New York Post

A NOVEL SOLUTION

Barnes & Noble could go on the sale table

- By CARLETON ENGLISH cenglish@nypost.com

Barnes & Noble’s next biggest seller could be itself.

The beleaguere­d book retailer announced on Wednesday that it is forming a committee to review strategic alternativ­es for the company after receiving “expression­s of interest from multiple parties.”

One of those suitors is none other than Barnes & Noble founder and Chairman Leonard Riggio, who has a 19.2 percent stake in the company, including shares held by his foundation.

The other potential bidders were not named.

Barnes & Noble shares soared more than 23 percent in after-hours trading as investors — some of whom had long been pushing for a sale — had new reason to believe one would be completed.

Although Riggio, 77, expressed interest in buying Barnes & Noble, he “committed to support and vote his shares in favor of any transactio­n recommende­d by the Special Committee,” Barnes & Noble said in a statement.

The bookseller may have had extra reason to rapidly form a committee.

Barnes & Noble said it “observed rapid material accumulati­ons of its stock” and the buyers “cannot be identified.”

In addition to launching the special committee Wednesday, Barnes & Noble enacted a poison-pill plan to protect against a hostile takeover.

Wednesday’s move marks another twist in a tumultuous year for the book giant.

In August, Barnes & Noble was sued by now-former CEO Demos Parneros.
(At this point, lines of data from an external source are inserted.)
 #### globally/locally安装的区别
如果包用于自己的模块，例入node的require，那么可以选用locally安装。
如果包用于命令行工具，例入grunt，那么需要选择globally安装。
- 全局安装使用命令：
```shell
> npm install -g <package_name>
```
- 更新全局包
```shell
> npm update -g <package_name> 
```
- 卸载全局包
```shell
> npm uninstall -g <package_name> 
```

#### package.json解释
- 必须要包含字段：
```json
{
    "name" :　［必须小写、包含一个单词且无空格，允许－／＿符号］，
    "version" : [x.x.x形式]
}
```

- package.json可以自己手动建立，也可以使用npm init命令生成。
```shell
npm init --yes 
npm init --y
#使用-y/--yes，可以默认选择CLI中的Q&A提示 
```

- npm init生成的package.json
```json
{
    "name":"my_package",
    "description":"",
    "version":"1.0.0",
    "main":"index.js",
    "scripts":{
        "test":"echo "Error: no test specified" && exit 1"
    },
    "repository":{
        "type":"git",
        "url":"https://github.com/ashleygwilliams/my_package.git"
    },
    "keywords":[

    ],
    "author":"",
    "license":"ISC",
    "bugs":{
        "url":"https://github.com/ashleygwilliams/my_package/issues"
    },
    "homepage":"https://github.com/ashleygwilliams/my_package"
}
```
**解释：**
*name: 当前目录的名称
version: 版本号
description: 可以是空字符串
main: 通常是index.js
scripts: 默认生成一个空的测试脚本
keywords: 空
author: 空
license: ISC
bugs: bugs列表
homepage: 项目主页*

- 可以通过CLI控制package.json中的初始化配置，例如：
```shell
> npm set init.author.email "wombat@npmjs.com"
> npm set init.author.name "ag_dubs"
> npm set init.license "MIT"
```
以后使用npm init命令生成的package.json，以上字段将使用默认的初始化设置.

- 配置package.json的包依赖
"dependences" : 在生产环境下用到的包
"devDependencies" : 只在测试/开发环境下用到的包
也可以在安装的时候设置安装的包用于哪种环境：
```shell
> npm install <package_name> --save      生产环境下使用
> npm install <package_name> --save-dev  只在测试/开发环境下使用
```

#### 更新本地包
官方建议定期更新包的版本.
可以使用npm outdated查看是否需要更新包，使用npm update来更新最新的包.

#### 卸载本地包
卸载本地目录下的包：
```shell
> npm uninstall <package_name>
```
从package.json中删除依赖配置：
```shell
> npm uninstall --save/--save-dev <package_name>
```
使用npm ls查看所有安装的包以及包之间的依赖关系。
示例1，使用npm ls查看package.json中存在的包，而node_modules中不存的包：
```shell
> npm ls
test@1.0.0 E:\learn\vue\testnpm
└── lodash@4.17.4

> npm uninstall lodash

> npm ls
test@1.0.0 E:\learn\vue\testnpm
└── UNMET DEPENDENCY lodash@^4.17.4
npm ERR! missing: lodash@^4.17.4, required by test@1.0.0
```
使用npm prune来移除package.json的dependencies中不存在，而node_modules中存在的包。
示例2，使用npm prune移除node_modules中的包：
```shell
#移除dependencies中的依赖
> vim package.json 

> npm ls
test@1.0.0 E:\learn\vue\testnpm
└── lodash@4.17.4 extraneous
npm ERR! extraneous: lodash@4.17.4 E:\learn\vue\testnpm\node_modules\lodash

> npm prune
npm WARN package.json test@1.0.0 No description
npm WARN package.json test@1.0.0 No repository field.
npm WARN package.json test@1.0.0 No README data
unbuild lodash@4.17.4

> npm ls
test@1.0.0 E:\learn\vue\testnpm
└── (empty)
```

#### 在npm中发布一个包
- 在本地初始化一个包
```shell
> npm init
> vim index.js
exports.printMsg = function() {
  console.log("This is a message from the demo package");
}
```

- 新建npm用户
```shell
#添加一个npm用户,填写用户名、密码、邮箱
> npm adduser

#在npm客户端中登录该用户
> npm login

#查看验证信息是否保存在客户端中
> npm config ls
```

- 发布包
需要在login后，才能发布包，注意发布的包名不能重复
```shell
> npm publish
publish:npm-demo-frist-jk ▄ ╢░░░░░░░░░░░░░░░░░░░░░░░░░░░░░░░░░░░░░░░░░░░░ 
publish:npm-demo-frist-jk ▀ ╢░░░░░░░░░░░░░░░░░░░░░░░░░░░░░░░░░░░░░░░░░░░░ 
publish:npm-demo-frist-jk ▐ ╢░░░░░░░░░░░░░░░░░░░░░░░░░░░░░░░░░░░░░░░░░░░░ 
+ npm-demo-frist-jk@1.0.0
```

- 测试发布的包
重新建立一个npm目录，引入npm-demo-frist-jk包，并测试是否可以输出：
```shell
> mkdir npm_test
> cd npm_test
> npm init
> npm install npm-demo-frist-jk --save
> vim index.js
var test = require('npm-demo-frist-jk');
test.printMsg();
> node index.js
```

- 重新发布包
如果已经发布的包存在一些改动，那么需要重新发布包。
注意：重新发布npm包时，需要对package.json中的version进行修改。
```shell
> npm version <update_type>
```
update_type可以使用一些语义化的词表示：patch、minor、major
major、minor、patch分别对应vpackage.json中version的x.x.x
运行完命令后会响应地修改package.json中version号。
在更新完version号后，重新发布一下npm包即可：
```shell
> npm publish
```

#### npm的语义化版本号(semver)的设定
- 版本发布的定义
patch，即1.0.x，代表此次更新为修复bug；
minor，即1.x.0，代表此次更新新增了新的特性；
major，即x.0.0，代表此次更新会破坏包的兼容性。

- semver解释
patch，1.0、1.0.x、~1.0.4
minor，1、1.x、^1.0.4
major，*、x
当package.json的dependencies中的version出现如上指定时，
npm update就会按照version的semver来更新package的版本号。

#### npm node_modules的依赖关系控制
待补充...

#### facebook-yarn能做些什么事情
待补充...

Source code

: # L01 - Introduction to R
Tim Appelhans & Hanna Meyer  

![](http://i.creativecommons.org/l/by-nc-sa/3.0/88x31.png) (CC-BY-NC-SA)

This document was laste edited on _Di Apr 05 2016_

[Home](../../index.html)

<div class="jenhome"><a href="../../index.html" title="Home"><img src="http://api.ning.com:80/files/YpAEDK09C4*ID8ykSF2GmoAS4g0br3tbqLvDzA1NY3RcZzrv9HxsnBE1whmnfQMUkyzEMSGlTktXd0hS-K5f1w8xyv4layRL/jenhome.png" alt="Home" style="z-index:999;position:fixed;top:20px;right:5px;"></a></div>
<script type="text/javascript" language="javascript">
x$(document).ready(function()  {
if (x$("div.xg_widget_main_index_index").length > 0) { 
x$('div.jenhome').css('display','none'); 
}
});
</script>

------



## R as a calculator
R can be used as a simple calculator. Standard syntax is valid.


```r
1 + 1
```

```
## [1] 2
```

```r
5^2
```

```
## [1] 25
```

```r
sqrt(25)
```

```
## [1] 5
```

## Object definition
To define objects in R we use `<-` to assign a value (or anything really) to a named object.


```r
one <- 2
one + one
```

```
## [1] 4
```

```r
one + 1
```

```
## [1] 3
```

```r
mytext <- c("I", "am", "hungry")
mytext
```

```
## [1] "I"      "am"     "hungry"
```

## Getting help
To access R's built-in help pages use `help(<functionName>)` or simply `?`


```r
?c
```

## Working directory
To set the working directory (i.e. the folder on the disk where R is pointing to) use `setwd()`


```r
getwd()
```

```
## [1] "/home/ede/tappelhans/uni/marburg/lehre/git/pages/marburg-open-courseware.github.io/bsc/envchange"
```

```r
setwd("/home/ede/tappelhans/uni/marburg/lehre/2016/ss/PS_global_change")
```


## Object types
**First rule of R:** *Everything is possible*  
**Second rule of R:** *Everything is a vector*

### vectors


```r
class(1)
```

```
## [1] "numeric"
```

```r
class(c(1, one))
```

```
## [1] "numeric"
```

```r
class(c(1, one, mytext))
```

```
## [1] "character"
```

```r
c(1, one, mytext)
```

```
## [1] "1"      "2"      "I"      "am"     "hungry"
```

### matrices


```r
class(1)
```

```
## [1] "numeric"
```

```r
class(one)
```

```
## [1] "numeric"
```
The ousted Parneros alleged that Riggio “fabricated” reasons to fire him in July — weeks after an unnamed book retailer withdrew its offer to buy the company.

Parneros, who was Barnes & Noble’s fourth CEO in five years, said Riggio used trumped-up allegation­s of sex harassment to throw the book at him — allegation­s that made him “unhireable,” he claims.

Barnes & Noble called the suit, which was filed in the Southern District of New York, an “attempt to extort money from the company.”

Before Wednesday’s afterhours surge, shares of Barnes & Noble were down 18.5 percent for the year as the brickand-mortar retailer has had to fend off competitio­n from Amazon.

Over the last few years — amid worrisome results — the bookseller has been a popular target for activist investors, including Sandell Asset Management and Jana Partners.

In August 2010, Barnes & Noble formally conducted a review process when it was facing pressure from billionair­e activist Ron Burkle.

A year later, Liberty Media made a $204 million investment in the firm — then equal to a 16.6 percent stake — after withdrawin­g a bid to buy the company outright.

Now, with Parneros out, Riggio — the largest stakeholde­r — is once again acting as the CEO while it searches for a new one.

But on Wednesday — before the company announced the strategic review — it was reported that Barnes & Noble had yet to pick a recruiting firm.

“The company needs me right now. We’ll see for how long,” Riggio told The Chicago Tribune on the sidelines of the company’s shareholde­r meeting on Wednesday.